Taking a new Festival view
Returning readers of these pages will have gleaned that there are a lot of festivals taking place across Dorset and Southwest England this time of year. Reflective ones may be asking why I go to so many (Multiple choice: Taking advantage of my expat opportunities, FOMOtivated, Overcompensating for other failings, Escaping/avoiding work, Keeping my resolutions to change my ways) . Weary ones ask what’s left to say about yet another food / music / arts fest that makes it worth an essay.
All of these thoughts were fresh this morning as I loaded the car and headed west to Dorchester, seeking the Dorset Food and Arts Festival. The journey is the thing, observed Homer in the Odyssey (also the Taoist The journey is the reward). True: the drive through verdant hills, grazing sheep in green pastures, hay baled amidst golden stubble, summer wind in the windows, is calming and enlivening. I skim roundabouts that once grabbed me like whirlpools. I note the solution to koans left over from sleepless hours’ worry, darkness.
To arrive, finally, at Poundbury, an experimental new town (urban extension) rising from fields adjacent to historic Dorchester. Built according to architectural, social, and land-use principles that Prince Charles has been advocating, it is a cold example foreshadowing the Tory plan for dropping mass housing into greenbelts. The streets are wide, the buildings tall, a distant unbroken cliff twice human scale. Vaguely Georgian windows repeat across blank brick facades, receding into the distance:. There is little life or commerce at street level: it’s impossible to find a warm woody pub, convenient cashpoint, or friendly corner store. ‘not my thing, clearly.
The fair is held in Queen Mother Square, a construction site similarly devoid of grass or shade.

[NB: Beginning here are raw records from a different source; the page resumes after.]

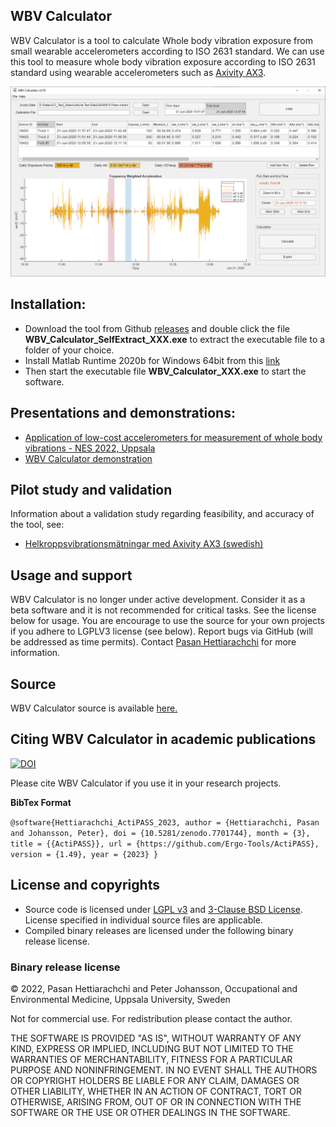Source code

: ## WBV Calculator
WBV Calculator is a tool to calculate Whole body vibration exposure from small wearable accelerometers according to ISO 2631 standard. We can use this tool to measure whole body vibration exposure according to ISO 2631 standard using wearable accelerometers such as [Axivity AX3](https://axivity.com/product/ax3). 

![User Interface](docs/screenshot.PNG)

## Installation:
- Download the tool from Github [releases](https://github.com/Ergo-Tools/WBV_Calculator/releases) and double click the file **WBV_Calculator_SelfExtract_XXX.exe** to extract the executable file to a folder of your choice.
- Install Matlab Runtime 2020b for Windows 64bit from this [link](https://mathworks.com/products/compiler/matlab-runtime.html)
- Then start the executable file **WBV_Calculator_XXX.exe** to start the software.

## Presentations and demonstrations:
- [Application of low-cost accelerometers for measurement of whole body vibrations - NES 2022, Uppsala](docs/Application_of_low-cost%20accelerometers_whole_body_vibrations.pdf)
- [WBV Calculator demonstration](docs/WBV_Calculator_demo.mp4)

## Pilot study and validation
Information about a validation study regarding feasibility, and accuracy of the tool, see:
- [Helkroppsvibrationsmätningar med Axivity AX3 (swedish)](docs/rapport-nr-1-2021.pdf)

## Usage and support
WBV Calculator is no longer under active development. Consider it as a beta software and it is not recommended for critical tasks. See the license below for usage. You are encourage to use the source for your own projects if you adhere to LGPLV3 license (see below). Report bugs via GitHub (will be addressed as time permits). Contact [Pasan Hettiarachchi](mailto:pasan.hettiarachchi@medsci.uu.se?subject=[GitHub]%20WBV_Calculator) for more information.

## Source
WBV Calculator source is available [here.](https://github.com/Ergo-Tools/WBV_Calculator)

## Citing WBV Calculator in academic publications

[![DOI](https://zenodo.org/badge/DOI/10.5281/zenodo.7701744.svg)](https://doi.org/10.5281/zenodo.7701744)

Please cite WBV Calculator if you use it in your research projects.

**BibTex Format**

`@software{Hettiarachchi_ActiPASS_2023,
author = {Hettiarachchi, Pasan and Johansson, Peter},
doi = {10.5281/zenodo.7701744},
month = {3},
title = {{ActiPASS}},
url = {https://github.com/Ergo-Tools/ActiPASS},
version = {1.49},
year = {2023}
}`

## License and copyrights
- Source code is licensed under [LGPL v3](LICENSE.md) and [3-Clause BSD License](LICENSE_BSD-3.md). License specified in individual source files are applicable.
- Compiled binary releases are licensed under the following binary release license.

### Binary release license
© 2022, Pasan Hettiarachchi and Peter Johansson,
Occupational and Environmental Medicine,
Uppsala University, Sweden

Not for commercial use. For redistribution please contact the author.

THE SOFTWARE IS PROVIDED "AS IS", WITHOUT WARRANTY OF ANY KIND, EXPRESS OR IMPLIED, INCLUDING BUT NOT LIMITED TO THE WARRANTIES OF MERCHANTABILITY, FITNESS FOR A PARTICULAR PURPOSE AND NONINFRINGEMENT. IN NO EVENT SHALL THE AUTHORS OR COPYRIGHT HOLDERS BE LIABLE FOR ANY CLAIM, DAMAGES OR OTHER LIABILITY, WHETHER IN AN ACTION OF CONTRACT, TORT OR OTHERWISE, ARISING FROM, OUT OF OR IN CONNECTION WITH THE SOFTWARE OR THE USE OR OTHER DEALINGS IN THE SOFTWARE.
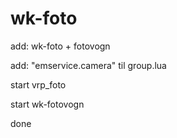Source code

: # wk-foto
add: wk-foto + fotovogn 

add: "emservice.camera" til group.lua

start vrp_foto

start wk-fotovogn

done
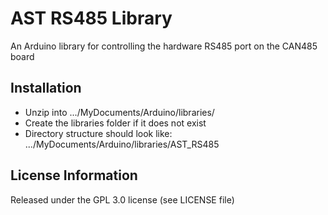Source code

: # AST RS485 Library
An Arduino library for controlling the hardware RS485 port on the CAN485 board

## Installation
* Unzip into .../MyDocuments/Arduino/libraries/
* Create the libraries folder if it does not exist
* Directory structure should look like: .../MyDocuments/Arduino/libraries/AST_RS485

## License Information
Released under the GPL 3.0 license (see LICENSE file)
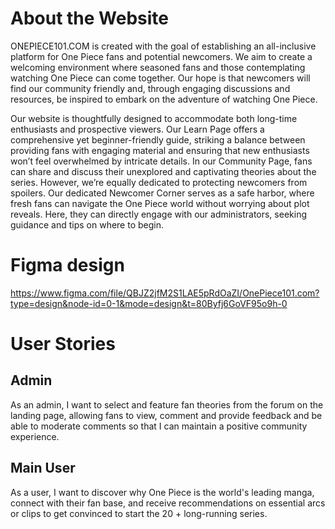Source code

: # About the Website
ONEPIECE101.COM is created with the goal of establishing an all-inclusive platform for One Piece fans and potential newcomers. We aim to create a welcoming environment where seasoned fans and those contemplating watching One Piece can come together. Our hope is that newcomers will find our community friendly and, through engaging discussions and resources, be inspired to embark on the adventure of watching One Piece.

Our website is thoughtfully designed to accommodate both long-time enthusiasts and prospective viewers. Our Learn Page offers a comprehensive yet beginner-friendly guide, striking a balance between providing fans with engaging material and ensuring that new enthusiasts won’t feel overwhelmed by intricate details. In our Community Page, fans can share and discuss their unexplored and captivating theories about the series. However, we’re equally dedicated to protecting newcomers from spoilers. Our dedicated Newcomer Corner serves as a safe harbor, where fresh fans can navigate the One Piece world without worrying about plot reveals. Here, they can directly engage with our administrators, seeking guidance and tips on where to begin.
# Figma design
https://www.figma.com/file/QBJZ2jfM2S1LAE5pRdOaZI/OnePiece101.com?type=design&node-id=0-1&mode=design&t=80Byfj6GoVF95o9h-0
# User Stories
## Admin 
As an admin, I want to select and feature fan theories from the forum on the landing page, allowing fans to view, comment and provide feedback and be able to moderate comments so that I can maintain a positive community experience.
## Main User
As a user, I want to discover why One Piece is the world's leading manga, connect with their fan base, and receive recommendations on essential arcs or clips to get convinced to start the 20 + long-running series.
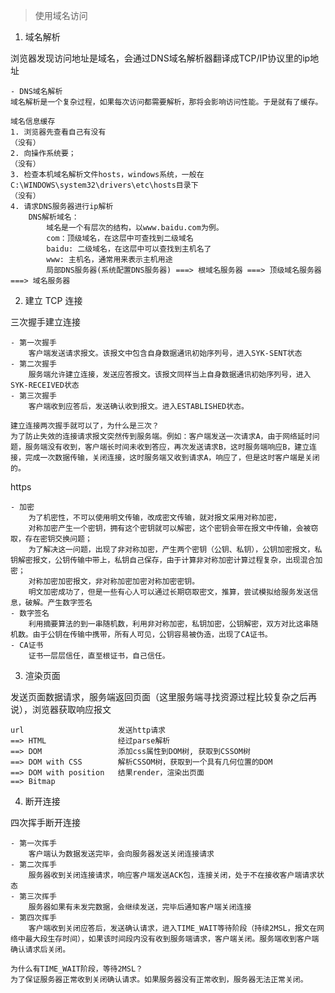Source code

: > 使用域名访问

1. 域名解析

浏览器发现访问地址是域名，会通过DNS域名解析器翻译成TCP/IP协议里的ip地址

    - DNS域名解析
    域名解析是一个复杂过程，如果每次访问都需要解析，那将会影响访问性能。于是就有了缓存。

    域名信息缓存
    1. 浏览器先查看自己有没有
    （没有）
    2. 向操作系统要；
    （没有）
    3. 检查本机域名解析文件hosts，windows系统，一般在C:\WINDOWS\system32\drivers\etc\hosts目录下
    （没有）
    4. 请求DNS服务器进行ip解析
        DNS解析域名：
            域名是一个有层次的结构，以www.baidu.com为例。
            com：顶级域名，在这层中可查找到二级域名
            baidu: 二级域名，在这层中可以查找到主机名了
            www: 主机名，通常用来表示主机用途
            局部DNS服务器(系统配置DNS服务器) ===> 根域名服务器 ===> 顶级域名服务器 ===> 域名服务器

2. 建立 TCP 连接

三次握手建立连接

    - 第一次握手
        客户端发送请求报文。该报文中包含自身数据通讯初始序列号，进入SYK-SENT状态
    - 第二次握手
        服务端允许建立连接，发送应答报文。该报文同样当上自身数据通讯初始序列号，进入SYK-RECEIVED状态
    - 第三次握手
        客户端收到应答后，发送确认收到报文。进入ESTABLISHED状态。
    
    建立连接两次握手就可以了，为什么是三次？
    为了防止失效的连接请求报文突然传到服务端。例如：客户端发送一次请求A，由于网络延时问题，服务端没有收到，客户端长时间未收到答应，再次发送请求B，这时服务端响应B，建立连接，完成一次数据传输，关闭连接，这时服务端又收到请求A，响应了，但是这时客户端是关闭的。

https

    - 加密
        为了机密性，不可以使用明文传输，改成密文传输，就对报文采用对称加密，
        对称加密产生一个密钥，拥有这个密钥就可以解密，这个密钥会带在报文中传输，会被窃取，存在密钥交换问题；
        为了解决这一问题，出现了非对称加密，产生两个密钥（公钥、私钥），公钥加密报文，私钥解密报文，公钥传输中带上，私钥自己保存，由于计算非对称加密计算过程复杂，出现混合加密；
        对称加密加密报文，非对称加密加密对称加密密钥。
        明文加密成功了，但是一些有心人可以通过长期窃取密文，推算，尝试模拟给服务发送信息，破解。产生数字签名
    - 数字签名
        利用摘要算法的到一串随机数，利用非对称加密，私钥加密，公钥解密，双方对比这串随机数。由于公钥在传输中携带，所有人可见，公钥容易被伪造，出现了CA证书。
    - CA证书
        证书一层层信任，直至根证书，自己信任。

3. 渲染页面

发送页面数据请求，服务端返回页面（这里服务端寻找资源过程比较复杂之后再说），浏览器获取响应报文

    url                     发送http请求
    ==> HTML                经过parse解析
    ==> DOM                 添加css属性到DOM树, 获取到CSSOM树
    ==> DOM with CSS        解析CSSOM树，获取到一个具有几何位置的DOM
    ==> DOM with position   结果render，渲染出页面
    ==> Bitmap

4. 断开连接

四次挥手断开连接

    - 第一次挥手
        客户端认为数据发送完毕，会向服务器发送关闭连接请求
    - 第二次挥手
        服务器收到关闭连接请求，响应客户端发送ACK包，连接关闭，处于不在接收客户端请求状态
    - 第三次挥手
        服务器如果有未发完数据，会继续发送，完毕后通知客户端关闭连接
    - 第四次挥手
        客户端收到关闭应答后，发送确认请求，进入TIME_WAIT等待阶段（持续2MSL，报文在网络中最大段生存时间），如果该时间段内没有收到服务端请求，客户端关闭。服务端收到客户端确认请求后关闭。
    
    为什么有TIME_WAIT阶段，等待2MSL？
    为了保证服务器正常收到关闭确认请求。如果服务器没有正常收到，服务器无法正常关闭。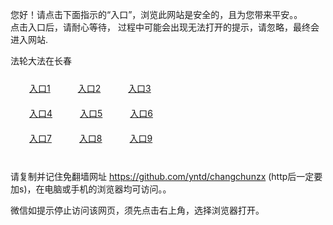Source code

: 您好！请点击下面指示的“入口”，浏览此网站是安全的，且为您带来平安。。 <br/>
点击入口后，请耐心等待， 过程中可能会出现无法打开的提示，请忽略，最终会进入网站. </br>

法轮大法在长春<br/>
<div style="padding:10px"><a style="margin:20px" target="_blank" href="https://d3evb8260u55rc.cloudfront.net/2Qpsp?ucuoavpk" id="ccLink1" rel="nofollow">入口1</a> <a target="_blank" style="margin:20px" href="https://d1u67iya6u2r7h.cloudfront.net/2Qpsp?dixgohap" id="ccLink2" rel="nofollow">入口2</a> <a style="margin:20px" target="_blank" href="https://d1g0g1yr8ascft.cloudfront.net/2Qpsp?qxchz" id="ccLink3" rel="nofollow">入口3</a></div>

<div style="padding:10px" ><a style="margin:20px" target="_blank" href="https://d3evb8260u55rc.cloudfront.net/2Qpsp?ucuoavpk" id="ccLink4" rel="nofollow">入口4</a> <a style="margin:20px" href="https://d1u67iya6u2r7h.cloudfront.net/2Qpsp?dixgohap" target="_blank" id="ccLink5" rel="nofollow">入口5</a> <a style="margin:20px" href="https://d1g0g1yr8ascft.cloudfront.net/2Qpsp?qxchz" target="_blank" id="ccLink6" rel="nofollow">入口6</a></div>

<div style="padding:10px"><a style="margin:20px" target="_blank" href="https://d3evb8260u55rc.cloudfront.net/2Qpsp?ucuoavpk" id="ccLink7" rel="nofollow">入口7</a> <a style="margin:20px" href="https://d1u67iya6u2r7h.cloudfront.net/2Qpsp?dixgohap" target="_blank" id="ccLink8" rel="nofollow">入口8</a> <a style="margin:20px" target="_blank" href="https://d1g0g1yr8ascft.cloudfront.net/2Qpsp?qxchz" id="ccLink9" rel="nofollow">入口9</a></div>

<br/>



请复制并记住免翻墙网址 https://github.com/yntd/changchunzx (http后一定要加s)，在电脑或手机的浏览器均可访问。。<br/>

微信如提示停止访问该网页，须先点击右上角，选择浏览器打开。
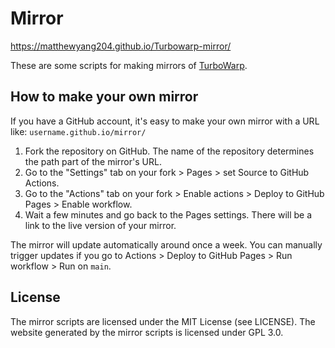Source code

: # Mirror

https://matthewyang204.github.io/Turbowarp-mirror/

These are some scripts for making mirrors of [TurboWarp](https://matthewyang204.github.io/Turbowarp-mirror/).

## How to make your own mirror

If you have a GitHub account, it's easy to make your own mirror with a URL like: `username.github.io/mirror/`

1. Fork the repository on GitHub. The name of the repository determines the path part of the mirror's URL.
3. Go to the "Settings" tab on your fork > Pages > set Source to GitHub Actions.
4. Go to the "Actions" tab on your fork > Enable actions > Deploy to GitHub Pages > Enable workflow.
5. Wait a few minutes and go back to the Pages settings. There will be a link to the live version of your mirror.

The mirror will update automatically around once a week. You can manually trigger updates if you go to Actions > Deploy to GitHub Pages > Run workflow > Run on `main`.

## License

The mirror scripts are licensed under the MIT License (see LICENSE). The website generated by the mirror scripts is licensed under GPL 3.0.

People cluster on the steps by the Little Waitrose, shielding their eyes against the sun. Below, lines of food and craft stalls fill the plaza, narrow aisles clotted with people, dogs, and baby carriages. A music stage anchors one end of the venue, a trailer hosting cooking demos the other, both faced with arcs of hay bales for spectators.
That said, I stayed for five surprisingly comfortable hours, finding lots to like around the event and the people. I’d brought a notebook and tablet with the intention of slowing down and hanging about, and at that pace, there were small gems to be found. Palmer’s Ales, locally brewed in Bridport, were quite good (keeping with the Guidelines, I nursed two pints of 5% 200 Premium); Wynd Meadow Farm lamb-burgers were outstanding. Local artists offered paintings and sewings; there were lots of olives, baked goods, cheeses, sausages and preserves for sale (flanked by owners invariably dressed as antique shopkeepers).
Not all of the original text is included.